We highly recommend that you adopt a methodology for creating and delivering Universal Images to your devices. A Universal Image is a single image of the Windows XP, Windows Vista, Windows 7, or Windows 8 operating systems that can be deployed to multiple hardware devices. After you have established the Universal Images, you can deliver core applications and line-of-business applications as add-on images during the imaging process. This method can be further extended to provide hardware-specific drivers during the imaging process. Tools such as ENGL's Imaging Toolkit for ZENworks can be used to make the process of creating a Universal Image very easy to manage.
The following general recommendations should be followed for imaging devices with ZENworks:
When you have one master image for different hardware (hardware-independent imaging), configure the systems with sysprep auto-answer file configured to install the necessary drivers for all target hardware before taking the image of the system. Non-sysprep images are not hardware independent.
Servers that use Advanced Format (AF) or SSD drives for storing images result in better Imaging performance.
The BIOS Hard Drive settings (SATA operations) should be in the same mode for both the base and the restored machine.
Run the chkdsk /f command on the base machine, and make sure that there are no issues reported before taking an image.
Run the zac fsg -d and zac cc commands before taking an image of a managed device.
When using the Linux-based ZENworks imaging solution, you should follow these recommendations:
If you are using the Tuxera high-performance driver, you should re-upload the tntfs driver file after each ZCM system update or major upgrade.
During an imaging operation, in the distro mode, do not access the partition mount points under the /mnt directory.
If an NTFS partition is created using the legacy driver, run the following command to make the partition usable:
# mkntfs -f /dev/sdXn
where sdXn is the Device name of the partition as shown by img p.
While taking a local image, store the image in a mounted partition.
Do not disable the Disk cache setting.
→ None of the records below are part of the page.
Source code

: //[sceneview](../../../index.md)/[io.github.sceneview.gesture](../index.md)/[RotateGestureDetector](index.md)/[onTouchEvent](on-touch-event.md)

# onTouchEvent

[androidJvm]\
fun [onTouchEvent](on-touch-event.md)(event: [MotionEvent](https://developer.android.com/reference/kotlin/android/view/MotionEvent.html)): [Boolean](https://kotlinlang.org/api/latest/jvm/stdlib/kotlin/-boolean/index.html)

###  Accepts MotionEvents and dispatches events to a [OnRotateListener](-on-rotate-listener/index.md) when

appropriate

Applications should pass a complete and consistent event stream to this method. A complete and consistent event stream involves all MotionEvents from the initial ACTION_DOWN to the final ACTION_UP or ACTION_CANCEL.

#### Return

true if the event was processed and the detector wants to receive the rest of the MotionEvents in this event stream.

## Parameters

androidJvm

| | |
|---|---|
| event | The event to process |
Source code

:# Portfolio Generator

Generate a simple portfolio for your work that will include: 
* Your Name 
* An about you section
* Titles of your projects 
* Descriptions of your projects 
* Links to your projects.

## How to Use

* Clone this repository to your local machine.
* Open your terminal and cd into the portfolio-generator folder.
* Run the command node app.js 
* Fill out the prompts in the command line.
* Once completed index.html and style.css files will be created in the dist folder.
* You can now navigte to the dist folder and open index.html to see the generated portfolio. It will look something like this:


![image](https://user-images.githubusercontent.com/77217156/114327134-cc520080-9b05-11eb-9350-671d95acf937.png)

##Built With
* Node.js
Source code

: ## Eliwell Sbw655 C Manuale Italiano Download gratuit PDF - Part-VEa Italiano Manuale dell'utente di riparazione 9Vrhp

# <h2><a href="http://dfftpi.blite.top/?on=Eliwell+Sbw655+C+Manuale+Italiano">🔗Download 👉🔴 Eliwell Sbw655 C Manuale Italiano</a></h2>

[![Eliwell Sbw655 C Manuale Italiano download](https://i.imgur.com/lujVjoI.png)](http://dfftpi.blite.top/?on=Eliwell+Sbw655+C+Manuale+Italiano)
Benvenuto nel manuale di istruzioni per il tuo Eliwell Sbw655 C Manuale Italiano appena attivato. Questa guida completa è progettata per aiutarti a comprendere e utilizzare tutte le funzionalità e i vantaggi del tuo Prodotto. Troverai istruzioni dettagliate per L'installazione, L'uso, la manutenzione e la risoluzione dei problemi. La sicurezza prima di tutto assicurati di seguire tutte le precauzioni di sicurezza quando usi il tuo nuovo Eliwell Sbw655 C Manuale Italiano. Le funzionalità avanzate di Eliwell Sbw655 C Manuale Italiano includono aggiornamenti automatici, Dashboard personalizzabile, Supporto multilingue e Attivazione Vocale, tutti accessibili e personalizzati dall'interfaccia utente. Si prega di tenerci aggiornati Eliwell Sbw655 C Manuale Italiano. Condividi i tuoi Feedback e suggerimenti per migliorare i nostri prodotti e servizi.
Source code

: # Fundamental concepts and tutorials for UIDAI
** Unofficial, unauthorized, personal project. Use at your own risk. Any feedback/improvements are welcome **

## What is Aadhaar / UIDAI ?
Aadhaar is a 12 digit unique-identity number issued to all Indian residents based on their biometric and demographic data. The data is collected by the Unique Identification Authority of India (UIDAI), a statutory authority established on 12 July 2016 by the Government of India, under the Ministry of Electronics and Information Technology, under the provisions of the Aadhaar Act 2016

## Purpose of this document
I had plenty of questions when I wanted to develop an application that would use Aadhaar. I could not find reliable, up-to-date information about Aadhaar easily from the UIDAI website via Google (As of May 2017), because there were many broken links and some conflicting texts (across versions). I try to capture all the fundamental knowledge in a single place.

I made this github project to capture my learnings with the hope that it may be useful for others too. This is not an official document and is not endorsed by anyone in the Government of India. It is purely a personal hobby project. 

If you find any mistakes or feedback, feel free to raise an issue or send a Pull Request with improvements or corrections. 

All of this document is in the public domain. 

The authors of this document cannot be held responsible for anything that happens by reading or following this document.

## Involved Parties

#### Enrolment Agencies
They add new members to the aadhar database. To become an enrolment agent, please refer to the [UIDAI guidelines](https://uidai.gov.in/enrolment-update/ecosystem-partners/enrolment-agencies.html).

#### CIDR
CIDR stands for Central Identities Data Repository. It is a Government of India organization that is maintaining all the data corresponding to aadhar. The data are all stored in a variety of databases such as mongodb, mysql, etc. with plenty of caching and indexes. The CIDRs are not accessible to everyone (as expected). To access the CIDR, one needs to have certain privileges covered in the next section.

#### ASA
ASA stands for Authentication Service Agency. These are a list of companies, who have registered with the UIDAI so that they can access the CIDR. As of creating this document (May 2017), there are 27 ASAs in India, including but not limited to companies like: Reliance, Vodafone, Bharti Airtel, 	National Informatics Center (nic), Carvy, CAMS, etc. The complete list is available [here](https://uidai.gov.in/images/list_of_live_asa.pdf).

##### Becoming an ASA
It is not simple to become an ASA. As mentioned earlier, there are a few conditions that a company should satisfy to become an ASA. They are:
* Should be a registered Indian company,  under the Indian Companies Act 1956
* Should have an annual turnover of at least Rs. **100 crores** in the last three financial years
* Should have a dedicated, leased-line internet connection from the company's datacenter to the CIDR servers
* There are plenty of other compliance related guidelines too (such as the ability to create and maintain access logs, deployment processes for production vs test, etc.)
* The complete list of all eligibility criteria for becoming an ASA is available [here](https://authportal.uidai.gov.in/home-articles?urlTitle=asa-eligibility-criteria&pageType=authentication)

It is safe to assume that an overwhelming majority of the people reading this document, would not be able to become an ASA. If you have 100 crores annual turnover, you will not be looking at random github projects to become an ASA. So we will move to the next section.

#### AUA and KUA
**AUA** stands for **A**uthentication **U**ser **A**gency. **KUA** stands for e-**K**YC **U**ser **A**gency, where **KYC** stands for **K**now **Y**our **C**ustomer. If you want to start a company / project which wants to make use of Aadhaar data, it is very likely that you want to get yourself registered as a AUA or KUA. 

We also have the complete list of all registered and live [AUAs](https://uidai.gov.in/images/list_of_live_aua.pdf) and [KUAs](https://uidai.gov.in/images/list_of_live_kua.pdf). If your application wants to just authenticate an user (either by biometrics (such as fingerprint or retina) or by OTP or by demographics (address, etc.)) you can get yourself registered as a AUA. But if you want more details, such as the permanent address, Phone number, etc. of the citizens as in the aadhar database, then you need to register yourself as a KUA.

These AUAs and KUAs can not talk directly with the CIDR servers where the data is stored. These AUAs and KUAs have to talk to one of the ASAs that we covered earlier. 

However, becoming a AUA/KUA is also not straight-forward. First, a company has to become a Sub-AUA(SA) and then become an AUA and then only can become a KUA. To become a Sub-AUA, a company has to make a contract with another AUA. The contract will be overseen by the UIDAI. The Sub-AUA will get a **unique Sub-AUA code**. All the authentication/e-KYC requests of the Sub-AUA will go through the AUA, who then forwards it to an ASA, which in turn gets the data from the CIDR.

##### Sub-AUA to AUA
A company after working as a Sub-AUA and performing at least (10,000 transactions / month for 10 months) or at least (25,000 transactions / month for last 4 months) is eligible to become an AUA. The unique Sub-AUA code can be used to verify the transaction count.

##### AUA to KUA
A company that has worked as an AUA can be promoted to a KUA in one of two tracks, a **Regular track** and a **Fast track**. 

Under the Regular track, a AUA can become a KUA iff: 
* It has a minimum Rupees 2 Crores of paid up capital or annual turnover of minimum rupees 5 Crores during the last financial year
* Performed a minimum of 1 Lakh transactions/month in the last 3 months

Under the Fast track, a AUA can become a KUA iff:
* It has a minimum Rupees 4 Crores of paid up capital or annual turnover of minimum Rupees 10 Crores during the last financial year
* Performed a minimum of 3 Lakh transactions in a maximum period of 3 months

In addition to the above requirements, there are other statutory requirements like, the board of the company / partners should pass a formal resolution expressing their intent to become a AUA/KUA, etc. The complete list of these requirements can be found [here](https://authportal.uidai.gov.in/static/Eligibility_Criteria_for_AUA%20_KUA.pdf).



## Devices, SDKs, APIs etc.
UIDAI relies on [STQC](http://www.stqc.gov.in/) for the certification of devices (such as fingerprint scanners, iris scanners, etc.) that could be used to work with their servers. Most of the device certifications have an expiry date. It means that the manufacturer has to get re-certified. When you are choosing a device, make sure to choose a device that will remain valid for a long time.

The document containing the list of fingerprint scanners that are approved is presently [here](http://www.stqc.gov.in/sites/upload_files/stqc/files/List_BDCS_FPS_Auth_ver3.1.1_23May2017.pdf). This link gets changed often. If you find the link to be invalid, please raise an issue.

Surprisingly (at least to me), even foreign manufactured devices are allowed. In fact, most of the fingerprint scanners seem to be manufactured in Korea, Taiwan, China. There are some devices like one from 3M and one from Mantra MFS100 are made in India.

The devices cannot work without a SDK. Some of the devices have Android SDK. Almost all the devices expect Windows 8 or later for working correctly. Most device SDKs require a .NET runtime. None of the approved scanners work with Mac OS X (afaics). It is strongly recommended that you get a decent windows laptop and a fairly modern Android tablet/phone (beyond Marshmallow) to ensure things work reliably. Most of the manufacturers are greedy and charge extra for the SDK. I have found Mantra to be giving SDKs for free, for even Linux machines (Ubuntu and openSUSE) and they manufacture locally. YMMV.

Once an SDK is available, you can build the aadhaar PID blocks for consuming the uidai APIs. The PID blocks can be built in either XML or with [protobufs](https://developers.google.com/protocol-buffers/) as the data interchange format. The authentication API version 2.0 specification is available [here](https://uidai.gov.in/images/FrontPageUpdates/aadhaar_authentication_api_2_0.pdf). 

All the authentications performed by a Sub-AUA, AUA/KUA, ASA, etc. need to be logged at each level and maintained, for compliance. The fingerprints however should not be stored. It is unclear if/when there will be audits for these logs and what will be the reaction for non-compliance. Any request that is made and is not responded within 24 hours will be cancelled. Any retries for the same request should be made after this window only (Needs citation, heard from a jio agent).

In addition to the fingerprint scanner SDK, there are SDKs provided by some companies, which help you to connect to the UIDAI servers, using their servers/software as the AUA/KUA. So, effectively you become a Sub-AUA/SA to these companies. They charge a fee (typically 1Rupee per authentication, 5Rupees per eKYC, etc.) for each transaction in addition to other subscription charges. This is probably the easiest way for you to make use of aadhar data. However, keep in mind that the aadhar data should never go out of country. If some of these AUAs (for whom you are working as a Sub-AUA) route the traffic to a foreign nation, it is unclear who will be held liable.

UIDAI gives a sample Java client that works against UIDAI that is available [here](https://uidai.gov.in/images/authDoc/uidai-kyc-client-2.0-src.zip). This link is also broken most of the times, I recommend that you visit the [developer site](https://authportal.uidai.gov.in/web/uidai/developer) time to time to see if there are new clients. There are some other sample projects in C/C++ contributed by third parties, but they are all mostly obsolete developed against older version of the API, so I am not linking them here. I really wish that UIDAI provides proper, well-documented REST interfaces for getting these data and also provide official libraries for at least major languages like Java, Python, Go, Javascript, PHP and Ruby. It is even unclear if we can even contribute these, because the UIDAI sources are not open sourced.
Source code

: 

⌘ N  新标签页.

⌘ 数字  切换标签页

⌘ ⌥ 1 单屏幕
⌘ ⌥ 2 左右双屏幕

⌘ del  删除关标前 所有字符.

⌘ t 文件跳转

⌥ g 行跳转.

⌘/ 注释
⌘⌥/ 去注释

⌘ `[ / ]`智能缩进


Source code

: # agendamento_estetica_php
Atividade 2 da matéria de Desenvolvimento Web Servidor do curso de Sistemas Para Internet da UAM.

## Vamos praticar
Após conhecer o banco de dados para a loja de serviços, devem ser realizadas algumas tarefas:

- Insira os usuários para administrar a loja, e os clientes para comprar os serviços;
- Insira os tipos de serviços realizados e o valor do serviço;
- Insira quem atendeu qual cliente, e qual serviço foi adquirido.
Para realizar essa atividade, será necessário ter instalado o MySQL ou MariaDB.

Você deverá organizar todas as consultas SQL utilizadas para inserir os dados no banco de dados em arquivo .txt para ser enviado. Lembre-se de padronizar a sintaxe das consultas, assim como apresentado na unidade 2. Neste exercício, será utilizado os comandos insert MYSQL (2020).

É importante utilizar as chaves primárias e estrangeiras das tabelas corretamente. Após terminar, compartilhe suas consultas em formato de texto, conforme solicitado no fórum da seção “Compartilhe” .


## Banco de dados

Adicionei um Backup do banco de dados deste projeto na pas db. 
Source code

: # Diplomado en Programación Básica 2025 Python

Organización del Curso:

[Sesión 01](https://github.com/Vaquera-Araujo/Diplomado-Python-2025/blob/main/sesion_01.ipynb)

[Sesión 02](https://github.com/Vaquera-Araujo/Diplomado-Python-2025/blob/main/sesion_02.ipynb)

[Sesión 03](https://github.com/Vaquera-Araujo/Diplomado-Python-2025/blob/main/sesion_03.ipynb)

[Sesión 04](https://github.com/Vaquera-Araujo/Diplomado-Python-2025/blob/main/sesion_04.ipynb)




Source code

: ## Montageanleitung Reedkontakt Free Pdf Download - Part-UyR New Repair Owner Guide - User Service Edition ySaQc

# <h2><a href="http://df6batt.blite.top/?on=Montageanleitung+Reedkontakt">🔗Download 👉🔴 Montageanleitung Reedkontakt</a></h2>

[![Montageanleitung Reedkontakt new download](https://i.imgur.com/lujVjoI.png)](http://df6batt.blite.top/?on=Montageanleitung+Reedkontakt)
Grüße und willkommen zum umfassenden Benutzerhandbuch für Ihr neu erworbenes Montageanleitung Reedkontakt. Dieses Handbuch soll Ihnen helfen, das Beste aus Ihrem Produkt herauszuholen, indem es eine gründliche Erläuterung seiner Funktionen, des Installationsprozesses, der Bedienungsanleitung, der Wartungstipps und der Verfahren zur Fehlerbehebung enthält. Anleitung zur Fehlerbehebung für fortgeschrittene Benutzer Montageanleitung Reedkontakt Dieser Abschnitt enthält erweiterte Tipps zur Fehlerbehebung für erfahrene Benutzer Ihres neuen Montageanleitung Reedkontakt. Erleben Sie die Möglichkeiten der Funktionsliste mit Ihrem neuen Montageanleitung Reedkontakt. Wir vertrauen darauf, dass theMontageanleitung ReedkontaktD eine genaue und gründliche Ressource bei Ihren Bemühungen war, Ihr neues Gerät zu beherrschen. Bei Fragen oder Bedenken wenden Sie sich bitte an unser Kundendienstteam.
This setting is persistent across multiple boots and may affect the Imaging performance adversely.
The third-party imaging capabilities of ZENworks allow you to use the ZENworks bundle assignment system and preboot services components to drive imaging operations performed by the Microsoft ImageX tool or Symantec Ghost. When using third-party imaging, you should follow these recommendations:
To support third-party imaging for all types of client architectures (x86_BIOS, x64_BIOS, X64_UEFI), upload both WAIK32/WADK32 and WADK64.
Do not upload 32-bit and 64-bit WADK & imagex during the same upload instance.
Ensure that WADK32 is uploaded before performing third-party imaging operations on Windows 8 machines.
Re-upload the third-party tools when you move to a newer version of ZCM.
Ensure that all the third-party PXE clients should able to connect to the Windows or Samba share.
Before you perform a third-party imaging check, the status of the imagex.exe or ghost.exe and WAIK or WADK in Preboot Services snapshot. They should be available.
Ensure that the uploaded imagex.exe or ghost.exe is compatible with the uploaded WAIK or WADK.
Newer machines use the Unified Extensible Firmware Interface (UEFI) instead of the traditional BIOS mode when booting. These devices can be imaged by ZENworks, but you should be aware of the following recommendations:
A BIOS device should be PXE booted in BIOS mode and a UEFI device in UEFI mode. Imaging writes to the ISD as per the boot mode in which a device PXE boots. Cross-boot may lead to corruption of the GPT Partition Table.
Configure the IPv4 Network stack to enable it on the UEFI machine before trying a PXE boot operation.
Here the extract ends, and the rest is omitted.